__Exercise details__
Look through the records below, and whenever a line contains "button", copy it.

__Supplied records__

----

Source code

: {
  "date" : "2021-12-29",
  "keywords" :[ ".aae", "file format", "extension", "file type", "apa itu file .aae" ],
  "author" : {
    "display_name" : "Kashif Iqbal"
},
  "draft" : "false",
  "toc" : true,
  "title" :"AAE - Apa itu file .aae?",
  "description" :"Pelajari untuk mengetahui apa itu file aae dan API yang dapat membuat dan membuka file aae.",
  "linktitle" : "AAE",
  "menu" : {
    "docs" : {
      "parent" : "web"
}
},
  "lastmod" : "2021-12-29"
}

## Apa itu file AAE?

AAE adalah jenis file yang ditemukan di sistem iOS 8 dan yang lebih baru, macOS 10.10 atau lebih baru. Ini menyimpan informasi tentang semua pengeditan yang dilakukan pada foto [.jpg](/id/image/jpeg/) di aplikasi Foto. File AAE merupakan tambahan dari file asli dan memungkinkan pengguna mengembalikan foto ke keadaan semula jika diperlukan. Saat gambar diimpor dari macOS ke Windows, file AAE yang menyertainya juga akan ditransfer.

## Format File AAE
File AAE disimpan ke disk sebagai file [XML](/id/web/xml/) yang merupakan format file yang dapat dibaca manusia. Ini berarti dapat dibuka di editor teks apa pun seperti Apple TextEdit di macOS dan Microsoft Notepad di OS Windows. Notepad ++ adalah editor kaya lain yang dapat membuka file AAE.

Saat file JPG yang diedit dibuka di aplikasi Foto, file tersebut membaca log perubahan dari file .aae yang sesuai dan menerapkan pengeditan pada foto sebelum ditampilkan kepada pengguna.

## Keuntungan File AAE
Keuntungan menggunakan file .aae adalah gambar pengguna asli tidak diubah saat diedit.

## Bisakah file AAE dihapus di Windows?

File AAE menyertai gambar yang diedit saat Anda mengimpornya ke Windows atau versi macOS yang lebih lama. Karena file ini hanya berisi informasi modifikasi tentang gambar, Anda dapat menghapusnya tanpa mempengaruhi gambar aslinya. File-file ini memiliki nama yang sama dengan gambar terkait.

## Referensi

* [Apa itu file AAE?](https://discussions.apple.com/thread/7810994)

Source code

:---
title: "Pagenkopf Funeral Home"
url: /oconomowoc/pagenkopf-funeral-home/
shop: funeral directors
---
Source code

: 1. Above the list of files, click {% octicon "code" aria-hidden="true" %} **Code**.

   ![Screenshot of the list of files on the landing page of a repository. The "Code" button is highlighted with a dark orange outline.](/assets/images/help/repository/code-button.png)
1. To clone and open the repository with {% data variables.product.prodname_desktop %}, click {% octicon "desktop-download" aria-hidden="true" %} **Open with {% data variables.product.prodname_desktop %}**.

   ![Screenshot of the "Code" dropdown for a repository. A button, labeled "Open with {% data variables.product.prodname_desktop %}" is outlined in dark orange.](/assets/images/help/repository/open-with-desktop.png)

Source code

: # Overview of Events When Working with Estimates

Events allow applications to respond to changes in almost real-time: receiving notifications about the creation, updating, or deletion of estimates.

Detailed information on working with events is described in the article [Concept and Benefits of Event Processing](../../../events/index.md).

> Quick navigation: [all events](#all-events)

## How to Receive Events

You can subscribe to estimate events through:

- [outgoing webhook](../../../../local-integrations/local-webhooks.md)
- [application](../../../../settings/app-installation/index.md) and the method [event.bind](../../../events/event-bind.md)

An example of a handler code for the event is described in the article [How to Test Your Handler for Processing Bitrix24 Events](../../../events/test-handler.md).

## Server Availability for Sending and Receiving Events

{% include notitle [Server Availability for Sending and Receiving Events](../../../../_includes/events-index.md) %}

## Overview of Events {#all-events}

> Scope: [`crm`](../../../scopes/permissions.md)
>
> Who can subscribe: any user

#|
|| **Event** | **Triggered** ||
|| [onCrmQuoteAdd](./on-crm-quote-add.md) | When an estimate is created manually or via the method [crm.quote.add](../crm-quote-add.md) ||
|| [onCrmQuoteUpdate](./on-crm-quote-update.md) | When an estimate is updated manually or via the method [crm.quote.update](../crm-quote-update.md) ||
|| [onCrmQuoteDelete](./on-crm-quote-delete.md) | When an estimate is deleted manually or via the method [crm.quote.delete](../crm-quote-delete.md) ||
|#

----

__Solution__
   ![Screenshot of the list of files on the landing page of a repository. The "Code" button is highlighted with a dark orange outline.](/assets/images/help/repository/code-button.png)
   ![Screenshot of the "Code" dropdown for a repository. A button, labeled "Open with {% data variables.product.prodname_desktop %}" is outlined in dark orange.](/assets/images/help/repository/open-with-desktop.png)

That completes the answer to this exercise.